DIRECTIONS
Your output must reproduce all the records below precisely and contain no pictures.

Stored items

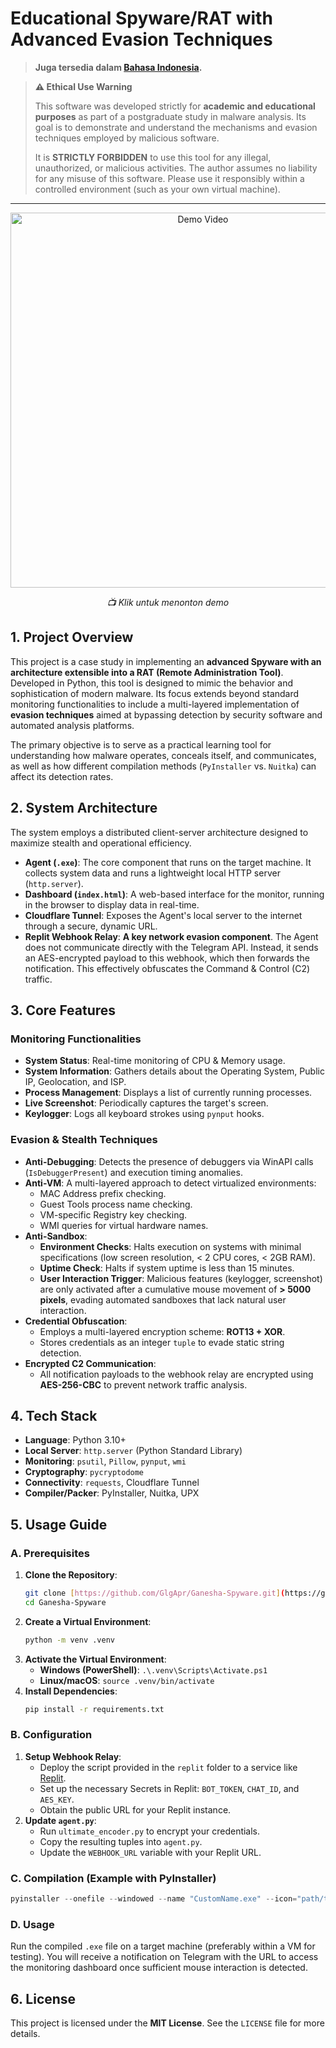 # Educational Spyware/RAT with Advanced Evasion Techniques

> **Juga tersedia dalam [Bahasa Indonesia](README_ID.md).**

> **⚠️ Ethical Use Warning**
>
> This software was developed strictly for **academic and educational purposes** as part of a postgraduate study in malware analysis. Its goal is to demonstrate and understand the mechanisms and evasion techniques employed by malicious software.
>
> It is **STRICTLY FORBIDDEN** to use this tool for any illegal, unauthorized, or malicious activities. The author assumes no liability for any misuse of this software. Please use it responsibly within a controlled environment (such as your own virtual machine).

---

<div align="center">
  <a href="https://youtu.be/6tfKwmIw0gQ">
    <img src="https://img.youtube.com/vi/6tfKwmIw0gQ/maxresdefault.jpg" alt="Demo Video" width="600">
  </a>
  <p><em>📺 Klik untuk menonton demo</em></p>
</div>

## 1. Project Overview

This project is a case study in implementing an **advanced Spyware with an architecture extensible into a RAT (Remote Administration Tool)**. Developed in Python, this tool is designed to mimic the behavior and sophistication of modern malware. Its focus extends beyond standard monitoring functionalities to include a multi-layered implementation of **evasion techniques** aimed at bypassing detection by security software and automated analysis platforms.

The primary objective is to serve as a practical learning tool for understanding how malware operates, conceals itself, and communicates, as well as how different compilation methods (`PyInstaller` vs. `Nuitka`) can affect its detection rates.

## 2. System Architecture

The system employs a distributed client-server architecture designed to maximize stealth and operational efficiency.


* **Agent (`.exe`)**: The core component that runs on the target machine. It collects system data and runs a lightweight local HTTP server (`http.server`).
* **Dashboard (`index.html`)**: A web-based interface for the monitor, running in the browser to display data in real-time.
* **Cloudflare Tunnel**: Exposes the Agent's local server to the internet through a secure, dynamic URL.
* **Replit Webhook Relay**: **A key network evasion component**. The Agent does not communicate directly with the Telegram API. Instead, it sends an AES-encrypted payload to this webhook, which then forwards the notification. This effectively obfuscates the Command & Control (C2) traffic.

## 3. Core Features

### Monitoring Functionalities
* **System Status**: Real-time monitoring of CPU & Memory usage.
* **System Information**: Gathers details about the Operating System, Public IP, Geolocation, and ISP.
* **Process Management**: Displays a list of currently running processes.
* **Live Screenshot**: Periodically captures the target's screen.
* **Keylogger**: Logs all keyboard strokes using `pynput` hooks.

### Evasion & Stealth Techniques
* **Anti-Debugging**: Detects the presence of debuggers via WinAPI calls (`IsDebuggerPresent`) and execution timing anomalies.
* **Anti-VM**: A multi-layered approach to detect virtualized environments:
    * MAC Address prefix checking.
    * Guest Tools process name checking.
    * VM-specific Registry key checking.
    * WMI queries for virtual hardware names.
* **Anti-Sandbox**:
    * **Environment Checks**: Halts execution on systems with minimal specifications (low screen resolution, < 2 CPU cores, < 2GB RAM).
    * **Uptime Check**: Halts if system uptime is less than 15 minutes.
    * **User Interaction Trigger**: Malicious features (keylogger, screenshot) are only activated after a cumulative mouse movement of **> 5000 pixels**, evading automated sandboxes that lack natural user interaction.
* **Credential Obfuscation**:
    * Employs a multi-layered encryption scheme: **ROT13 + XOR**.
    * Stores credentials as an integer `tuple` to evade static string detection.
* **Encrypted C2 Communication**:
    * All notification payloads to the webhook relay are encrypted using **AES-256-CBC** to prevent network traffic analysis.

## 4. Tech Stack

* **Language**: Python 3.10+
* **Local Server**: `http.server` (Python Standard Library)
* **Monitoring**: `psutil`, `Pillow`, `pynput`, `wmi`
* **Cryptography**: `pycryptodome`
* **Connectivity**: `requests`, Cloudflare Tunnel
* **Compiler/Packer**: PyInstaller, Nuitka, UPX

## 5. Usage Guide

### A. Prerequisites

1.  **Clone the Repository**:
    ```bash
    git clone [https://github.com/GlgApr/Ganesha-Spyware.git](https://github.com/GlgApr/Ganesha-Spyware.git)
    cd Ganesha-Spyware
    ```
2.  **Create a Virtual Environment**:
    ```bash
    python -m venv .venv
    ```
3.  **Activate the Virtual Environment**:
    * **Windows (PowerShell)**: `.\.venv\Scripts\Activate.ps1`
    * **Linux/macOS**: `source .venv/bin/activate`
4.  **Install Dependencies**:
    ```bash
    pip install -r requirements.txt
    ```

### B. Configuration

1.  **Setup Webhook Relay**:
    * Deploy the script provided in the `replit` folder to a service like [Replit](https://replit.com).
    * Set up the necessary Secrets in Replit: `BOT_TOKEN`, `CHAT_ID`, and `AES_KEY`.
    * Obtain the public URL for your Replit instance.
2.  **Update `agent.py`**:
    * Run `ultimate_encoder.py` to encrypt your credentials.
    * Copy the resulting tuples into `agent.py`.
    * Update the `WEBHOOK_URL` variable with your Replit URL.

### C. Compilation (Example with PyInstaller)

```powershell
pyinstaller --onefile --windowed --name "CustomName.exe" --icon="path/to/icon.ico" --add-data "cloudflared.exe;." --add-data "templates;templates" --upx-dir="path/to/upx_folder" agent.py
```

### D. Usage

Run the compiled `.exe` file on a target machine (preferably within a VM for testing). You will receive a notification on Telegram with the URL to access the monitoring dashboard once sufficient mouse interaction is detected.

## 6. License

This project is licensed under the **MIT License**. See the `LICENSE` file for more details.
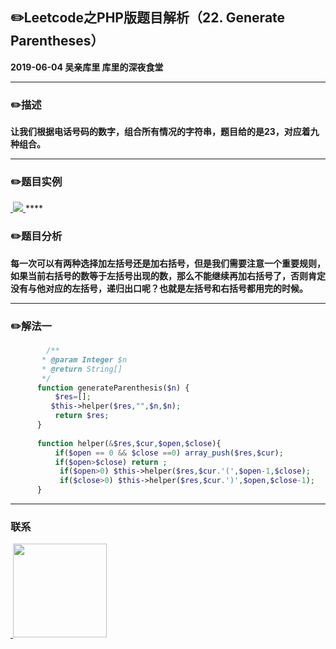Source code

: ## :pencil2:Leetcode之PHP版题目解析（22. Generate Parentheses）
**2019-06-04 吴亲库里 库里的深夜食堂**
****
### :pencil2:描述
 **让我们根据电话号码的数字，组合所有情况的字符串，题目给的是23，对应着九种组合。**
****
### :pencil2:题目实例
<a href="https://github.com/wuqinqiang/">
​    <img src="https://github.com/wuqinqiang/Lettcode-php/blob/master/images/22.png">
</a> 
****

### :pencil2:题目分析
**每一次可以有两种选择加左括号还是加右括号，但是我们需要注意一个重要规则，如果当前右括号的数等于左括号出现的数，那么不能继续再加右括号了，否则肯定没有与他对应的左括号，递归出口呢？也就是左括号和右括号都用完的时候。**
****
### :pencil2:解法一
```php
        /**
       * @param Integer $n
       * @return String[]
       */
      function generateParenthesis($n) {
          $res=[];
         $this->helper($res,"",$n,$n);
          return $res;
      }
      
      function helper(&$res,$cur,$open,$close){
          if($open == 0 && $close ==0) array_push($res,$cur);
          if($open>$close) return ;
           if($open>0) $this->helper($res,$cur.'(',$open-1,$close);
           if($close>0) $this->helper($res,$cur.')',$open,$close-1);
      }
```
****

### 联系

<a href="https://github.com/wuqinqiang/">
​    <img src="https://github.com/wuqinqiang/Lettcode-php/blob/master/qrcode_for_gh_c194f9d4cdb1_430.jpg" width="150px" height="150px">
</a> 
   
    
    
    

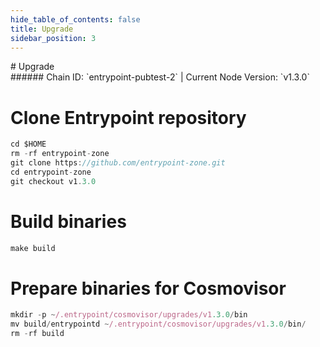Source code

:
 ```yaml
---
hide_table_of_contents: false
title: Upgrade
sidebar_position: 3
---
```


<div class="h1-with-icon icon-entrypoint">
# Upgrade
</div>
###### Chain ID: `entrypoint-pubtest-2` | Current Node Version: `v1.3.0`


# Clone Entrypoint repository
```js
cd $HOME
rm -rf entrypoint-zone
git clone https://github.com/entrypoint-zone.git
cd entrypoint-zone
git checkout v1.3.0
 ```

# Build binaries
```js
make build
 ```

# Prepare binaries for Cosmovisor
```js
mkdir -p ~/.entrypoint/cosmovisor/upgrades/v1.3.0/bin
mv build/entrypointd ~/.entrypoint/cosmovisor/upgrades/v1.3.0/bin/
rm -rf build
```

RESPONSE BELOW
 # Educational Spyware/RAT with Advanced Evasion Techniques

> **Juga tersedia dalam [Bahasa Indonesia](README_ID.md).**

> **⚠️ Ethical Use Warning**
>
> This software was developed strictly for **academic and educational purposes** as part of a postgraduate study in malware analysis. Its goal is to demonstrate and understand the mechanisms and evasion techniques employed by malicious software.
>
> It is **STRICTLY FORBIDDEN** to use this tool for any illegal, unauthorized, or malicious activities. The author assumes no liability for any misuse of this software. Please use it responsibly within a controlled environment (such as your own virtual machine).

---

<div align="center">
  <a href="https://youtu.be/6tfKwmIw0gQ">
    <img src="https://img.youtube.com/vi/6tfKwmIw0gQ/maxresdefault.jpg" alt="Demo Video" width="600">
  </a>
  <p><em>📺 Klik untuk menonton demo</em></p>
</div>

## 1. Project Overview

This project is a case study in implementing an **advanced Spyware with an architecture extensible into a RAT (Remote Administration Tool)**. Developed in Python, this tool is designed to mimic the behavior and sophistication of modern malware. Its focus extends beyond standard monitoring functionalities to include a multi-layered implementation of **evasion techniques** aimed at bypassing detection by security software and automated analysis platforms.

The primary objective is to serve as a practical learning tool for understanding how malware operates, conceals itself, and communicates, as well as how different compilation methods (`PyInstaller` vs. `Nuitka`) can affect its detection rates.

## 2. System Architecture

The system employs a distributed client-server architecture designed to maximize stealth and operational efficiency.


* **Agent (`.exe`)**: The core component that runs on the target machine. It collects system data and runs a lightweight local HTTP server (`http.server`).
* **Dashboard (`index.html`)**: A web-based interface for the monitor, running in the browser to display data in real-time.
* **Cloudflare Tunnel**: Exposes the Agent's local server to the internet through a secure, dynamic URL.
* **Replit Webhook Relay**: **A key network evasion component**. The Agent does not communicate directly with the Telegram API. Instead, it sends an AES-encrypted payload to this webhook, which then forwards the notification. This effectively obfuscates the Command & Control (C2) traffic.

## 3. Core Features

### Monitoring Functionalities
* **System Status**: Real-time monitoring of CPU & Memory usage.
* **System Information**: Gathers details about the Operating System, Public IP, Geolocation, and ISP.
* **Process Management**: Displays a list of currently running processes.
* **Live Screenshot**: Periodically captures the target's screen.
* **Keylogger**: Logs all keyboard strokes using `pynput` hooks.

### Evasion & Stealth Techniques
* **Anti-Debugging**: Detects the presence of debuggers via WinAPI calls (`IsDebuggerPresent`) and execution timing anomalies.
* **Anti-VM**: A multi-layered approach to detect virtualized environments:
    * MAC Address prefix checking.
    * Guest Tools process name checking.
    * VM-specific Registry key checking.
    * WMI queries for virtual hardware names.
* **Anti-Sandbox**:
    * **Environment Checks**: Halts execution on systems with minimal specifications (low screen resolution, < 2 CPU cores, < 2GB RAM).
    * **Uptime Check**: Halts if system uptime is less than 15 minutes.
    * **User Interaction Trigger**: Malicious features (keylogger, screenshot) are only activated after a cumulative mouse movement of **> 5000 pixels**, evading automated sandboxes that lack natural user interaction.
* **Credential Obfuscation**:
    * Employs a multi-layered encryption scheme: **ROT13 + XOR**.
    * Stores credentials as an integer `tuple` to evade static string detection.
* **Encrypted C2 Communication**:
    * All notification payloads to the webhook relay are encrypted using **AES-256-CBC** to prevent network traffic analysis.

## 4. Tech Stack

* **Language**: Python 3.10+
* **Local Server**: `http.server` (Python Standard Library)
* **Monitoring**: `psutil`, `Pillow`, `pynput`, `wmi`
* **Cryptography**: `pycryptodome`
* **Connectivity**: `requests`, Cloudflare Tunnel
* **Compiler/Packer**: PyInstaller, Nuitka, UPX

## 5. Usage Guide

### A. Prerequisites

1.  **Clone the Repository**:
    ```bash
    git clone [https://github.com/GlgApr/Ganesha-Spyware.git](https://github.com/GlgApr/Ganesha-Spyware.git)
    cd Ganesha-Spyware
    ```
2.  **Create a Virtual Environment**:
    ```bash
    python -m venv .venv
    ```
3.  **Activate the Virtual Environment**:
    * **Windows (PowerShell)**: `.\.venv\Scripts\Activate.ps1`
    * **Linux/macOS**: `source .venv/bin/activate`
4.  **Install Dependencies**:
    ```bash
    pip install -r requirements.txt
    ```

### B. Configuration

1.  **Setup Webhook Relay**:
    * Deploy the script provided in the `replit` folder to a service like [Replit](https://replit.com).
    * Set up the necessary Secrets in Replit: `BOT_TOKEN`, `CHAT_ID`, and `AES_KEY`.
    * Obtain the public URL for your Replit instance.
2.  **Update `agent.py`**:
    * Run `ultimate_encoder.py` to encrypt your credentials.
    * Copy the resulting tuples into `agent.py`.
    * Update the `WEBHOOK_URL` variable with your Replit URL.

### C. Compilation (Example with PyInstaller)

```powershell
pyinstaller --onefile --windowed --name "CustomName.exe" --icon="path/to/icon.ico" --add-data "cloudflared.exe;." --add-data "templates;templates" --upx-dir="path/to/upx_folder" agent.py
```

### D. Usage

Run the compiled `.exe` file on a target machine (preferably within a VM for testing). You will receive a notification on Telegram with the URL to access the monitoring dashboard once sufficient mouse interaction is detected.

## 6. License

This project is licensed under the **MIT License**. See the `LICENSE` file for more details.
Source code

: ## :pencil2:Leetcode之PHP版题目解析（22. Generate Parentheses）
**2019-06-04 吴亲库里 库里的深夜食堂**
****
### :pencil2:描述
 **让我们根据电话号码的数字，组合所有情况的字符串，题目给的是23，对应着九种组合。**
****
### :pencil2:题目实例
<a href="https://github.com/wuqinqiang/">
​    <img src="https://github.com/wuqinqiang/Lettcode-php/blob/master/images/22.png">
</a> 
****

### :pencil2:题目分析
**每一次可以有两种选择加左括号还是加右括号，但是我们需要注意一个重要规则，如果当前右括号的数等于左括号出现的数，那么不能继续再加右括号了，否则肯定没有与他对应的左括号，递归出口呢？也就是左括号和右括号都用完的时候。**
****
### :pencil2:解法一
```php
        /**
       * @param Integer $n
       * @return String[]
       */
      function generateParenthesis($n) {
          $res=[];
         $this->helper($res,"",$n,$n);
          return $res;
      }
      
      function helper(&$res,$cur,$open,$close){
          if($open == 0 && $close ==0) array_push($res,$cur);
          if($open>$close) return ;
           if($open>0) $this->helper($res,$cur.'(',$open-1,$close);
           if($close>0) $this->helper($res,$cur.')',$open,$close-1);
      }
```
****

### 联系

<a href="https://github.com/wuqinqiang/">
​    <img src="https://github.com/wuqinqiang/Lettcode-php/blob/master/qrcode_for_gh_c194f9d4cdb1_430.jpg" width="150px" height="150px">
</a> 
   
    
    
    

Source code

:
 ```yaml
---
hide_table_of_contents: false
title: Upgrade
sidebar_position: 3
---
```


<div class="h1-with-icon icon-entrypoint">
# Upgrade
</div>
###### Chain ID: `entrypoint-pubtest-2` | Current Node Version: `v1.3.0`


# Clone Entrypoint repository
```js
cd $HOME
rm -rf entrypoint-zone
git clone https://github.com/entrypoint-zone.git
cd entrypoint-zone
git checkout v1.3.0
 ```

# Build binaries
```js
make build
 ```

# Prepare binaries for Cosmovisor
```js
mkdir -p ~/.entrypoint/cosmovisor/upgrades/v1.3.0/bin
mv build/entrypointd ~/.entrypoint/cosmovisor/upgrades/v1.3.0/bin/
rm -rf build
```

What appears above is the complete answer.